At least for me, middle school was awful. I was painfully awkward, covered in acne and constantly nervous. I was the definition of a nerd. I spent my breaks in the library, I read through any boring class, and I only spoke to my one friend. Worst of all, I didn’t expect it. I walked into the seventh grade thinking that my life was about to drastically change for the better. I imagined a life of popularity, parties, and fun. When none of that happened, it hit my like a sledgehammer.
Looking back, I could have done with an entire book of advice, but I only have room for a list of bullet points.

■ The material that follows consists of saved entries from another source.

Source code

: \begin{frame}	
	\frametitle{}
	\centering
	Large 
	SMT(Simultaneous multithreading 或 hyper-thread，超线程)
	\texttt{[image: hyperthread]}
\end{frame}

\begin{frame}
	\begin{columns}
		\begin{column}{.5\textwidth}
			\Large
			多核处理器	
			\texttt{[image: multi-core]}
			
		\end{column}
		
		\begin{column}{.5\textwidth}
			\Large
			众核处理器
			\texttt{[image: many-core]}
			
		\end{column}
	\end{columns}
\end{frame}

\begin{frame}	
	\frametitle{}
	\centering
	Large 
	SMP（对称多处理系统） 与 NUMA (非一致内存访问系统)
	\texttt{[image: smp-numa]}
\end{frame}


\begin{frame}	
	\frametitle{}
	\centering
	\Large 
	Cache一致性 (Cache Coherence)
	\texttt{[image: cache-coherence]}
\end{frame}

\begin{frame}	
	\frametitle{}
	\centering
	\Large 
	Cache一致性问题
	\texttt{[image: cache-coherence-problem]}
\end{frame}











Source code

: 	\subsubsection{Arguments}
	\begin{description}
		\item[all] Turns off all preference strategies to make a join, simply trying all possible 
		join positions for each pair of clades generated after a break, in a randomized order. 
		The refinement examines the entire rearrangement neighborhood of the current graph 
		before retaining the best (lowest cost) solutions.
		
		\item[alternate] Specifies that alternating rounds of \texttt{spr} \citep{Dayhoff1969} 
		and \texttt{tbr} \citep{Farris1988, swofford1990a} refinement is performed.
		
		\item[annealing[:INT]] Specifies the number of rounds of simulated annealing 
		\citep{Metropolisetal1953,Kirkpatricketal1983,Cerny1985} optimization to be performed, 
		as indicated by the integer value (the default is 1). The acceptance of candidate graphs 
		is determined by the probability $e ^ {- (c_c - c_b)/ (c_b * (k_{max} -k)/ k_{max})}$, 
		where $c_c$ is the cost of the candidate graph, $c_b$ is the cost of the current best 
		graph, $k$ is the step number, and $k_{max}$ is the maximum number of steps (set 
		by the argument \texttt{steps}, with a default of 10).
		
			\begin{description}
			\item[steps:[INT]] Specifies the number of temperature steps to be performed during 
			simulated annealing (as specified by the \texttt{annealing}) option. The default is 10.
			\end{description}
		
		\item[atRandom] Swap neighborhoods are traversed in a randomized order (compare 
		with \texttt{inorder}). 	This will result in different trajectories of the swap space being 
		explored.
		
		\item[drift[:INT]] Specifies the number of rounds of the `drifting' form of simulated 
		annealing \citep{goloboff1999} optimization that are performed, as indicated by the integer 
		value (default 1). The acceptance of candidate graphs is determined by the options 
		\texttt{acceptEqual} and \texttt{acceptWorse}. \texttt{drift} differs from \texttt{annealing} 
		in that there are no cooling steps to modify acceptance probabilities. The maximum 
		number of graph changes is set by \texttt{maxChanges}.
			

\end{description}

Advice for Seventh Graders from an Eleventh Grader: 

  • Seventh grade is the worst for almost everybody. You don’t know how much it sucks until you’re out.
  • You don’t have to be confident yet. Don’t worry if you’re still shy, insecure, and awkward. You have an entire life left to live, and in most cases, confidence comes with time and experience.
  • Everyone is going through the exact same thing. Maybe it’s cliché, but it’s true. As an eleventh grader, I’m only now starting to realize that every one of my peers have their own issues. The people you think are popular and perfect have a plethora of their own problems.
  • Friendships change. A lot. In sixth grade, I had a solid group of friends, but when seventh grade rolled around, I found myself with only my best friend left by my side. For a long time, it was just us two, but after a while, we found a group of people who liked us for who we are. It was a hard couple of months of putting ourselves out there, but it eventually paid off.
  • Don’t let yourself be restricted to just one friend group. Of course, there is nothing wrong with having a core group of people you hang out with, but that can eventually start to feel isolating. As they say, don’t put all your eggs in one basket. Try and make friends with other people whenever you have the chance. You’ll sleep easier knowing that you have friends in more than one place.
  • Get involved with anything you can. Finding your place in the school makes life so much easier. Try joining a team, the band, or helping out with the school newspaper (hint, hint). Even if you’re afraid to talk to the older kids, it’s still good to make connections outside of your grade.
  • Everyone has been there. Every person at St. Joe had to go through seventh grade. Older kids might tease the middle schoolers, but I’d like to think it’s because we know what it was like.
  • Never worry about being “stereotypical.” One of my biggest problems in middle school was feeling like I was wasn’t allowed to be the dramatic, pubescent mess I was. Don’t ever let yourself feel foolish for having emotions. You’re twelve or thirteen; you get a pass. Everyone regrets how they acted in middle school, so don’t feel pressure to be older than you are. Write that edgy poetry and draw fan art for the show you’re embarrassed to like. It’s okay to act your age.
  • Just stick it out. Middle school doesn’t last forever. It’ll be over before you know it, so try to make the most of it while you’re there.

Hindsight is 20/20. Looking back at seventh grade as a junior in high school, everything is very simple. But it isn’t while you’re in the midst of it. Seventh grade won’t matter when you’re in college, but you’re living it now and that still matters.